The hurdles presented by navigating remote and unpredictable terrain compound the normal variables facing robot designers, said Paolo Fiorini, a robotics engineer at the Jet Propulsion Laboratory.

“Robotics has always been dealing with uncertainty, but usually it’s a very small uncertainty, like you’re trying to put a peg in a hole, and perhaps you’re missing a little bit, so you put some trick to simplify the problem. But it’s some sort of linearization in the neighborhood of your solution. Here, we can have very large uncertainties, so how do we deal with that?”

The roughly 1-kilogram robot uses two or more computer processors and a mechanical timing logic unit to control its functions. It packs a color camera, two dual-axis accelerometers to determine its orientation, and a radio-frequency modem for remote communication.

The designers have also opened up control of the unit’s hopping angle, making it possible to adjust the trajectory of its flight. The hopping angle is the angle between the trajectory tangent and the ground, Burdick explained.

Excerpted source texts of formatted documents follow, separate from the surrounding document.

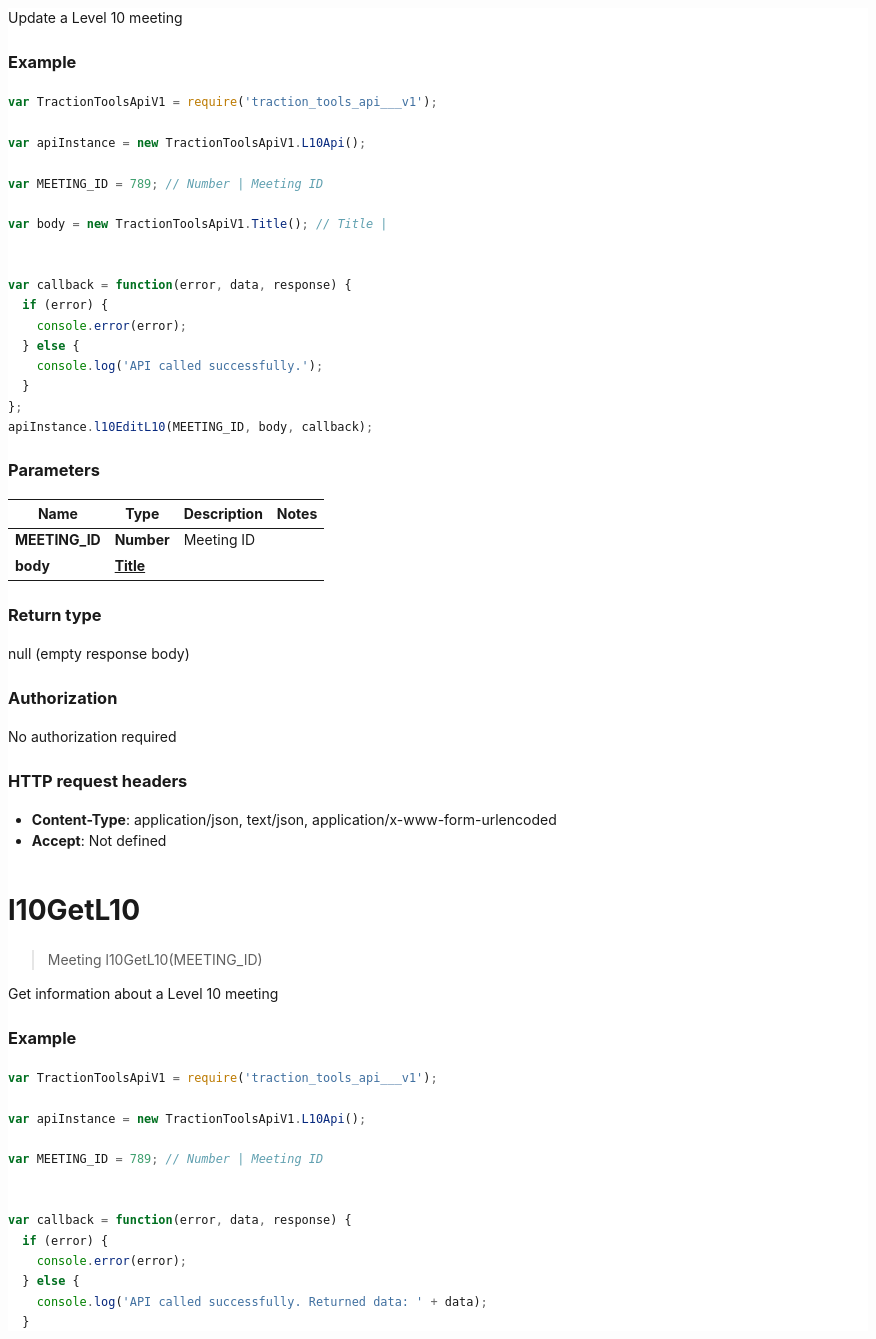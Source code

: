 Update a Level 10 meeting

### Example
```javascript
var TractionToolsApiV1 = require('traction_tools_api___v1');

var apiInstance = new TractionToolsApiV1.L10Api();

var MEETING_ID = 789; // Number | Meeting ID

var body = new TractionToolsApiV1.Title(); // Title | 


var callback = function(error, data, response) {
  if (error) {
    console.error(error);
  } else {
    console.log('API called successfully.');
  }
};
apiInstance.l10EditL10(MEETING_ID, body, callback);
```

### Parameters

Name | Type | Description  | Notes
------------- | ------------- | ------------- | -------------
 **MEETING_ID** | **Number**| Meeting ID | 
 **body** | [**Title**](Title.md)|  | 

### Return type

null (empty response body)

### Authorization

No authorization required

### HTTP request headers

 - **Content-Type**: application/json, text/json, application/x-www-form-urlencoded
 - **Accept**: Not defined

<a name="l10GetL10"></a>
# **l10GetL10**
> Meeting l10GetL10(MEETING_ID)

Get information about a Level 10 meeting

### Example
```javascript
var TractionToolsApiV1 = require('traction_tools_api___v1');

var apiInstance = new TractionToolsApiV1.L10Api();

var MEETING_ID = 789; // Number | Meeting ID


var callback = function(error, data, response) {
  if (error) {
    console.error(error);
  } else {
    console.log('API called successfully. Returned data: ' + data);
  }
```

“We’re able to adjust the hopping angle so we can hop with a very high arc or hop with a very shallow arc, so we can either go out far, or we may want to go high, over a very big obstacle. Or, we can actually shoot ourselves straight up and take a panoramic camera view,” he said.

The robot’s hopping range is about 1.8 meters in Earth gravity, or about six meters on a low-gravity body like Mars.

There are two ways to design hopping mechanisms, according to Ben Brown, a project scientist at Carnegie Mellon University.

“One is something that sits there and stores up energy and launches itself, like the JPL scheme, and then there’s stuff that does more continuous hopping,” Brown said.

“The advantage of doing continuous hopping is that you can recover a lot of energy from one bounce to the next. Of course, one of the problems is that you have to control the attitude of the thing when it’s flying, so it comes down with the leg pointing down. You also probably have to worry more about what you land on.” CMU researchers are working on a continuous hopping mechanism.

The JPL/Caltech researchers are also contemplating a stripped-down version of their robot, according to Burdick. “Imagine you’ve got a bunch of buttons, which have a basic leg mechanism. You throw a thousand of these things out, and what they do is they hop around and position themselves, and once they get in place the locomotion systems dies, because it’s not meant to last a long time.”

When the robot stops, “it just sits there as a sensor. You can imagine putting on it seismic sensors, wind sensors, temperature sensors, basically geological types of sensors, so that you could distribute these things out in kind of a network and help to position them using some cheap, onboard locomotion system,” Burdick said.

While the project’s focus has been technology development in the service of space exploration, there could be terrestrial applications of the basic technology, according to Fiorini.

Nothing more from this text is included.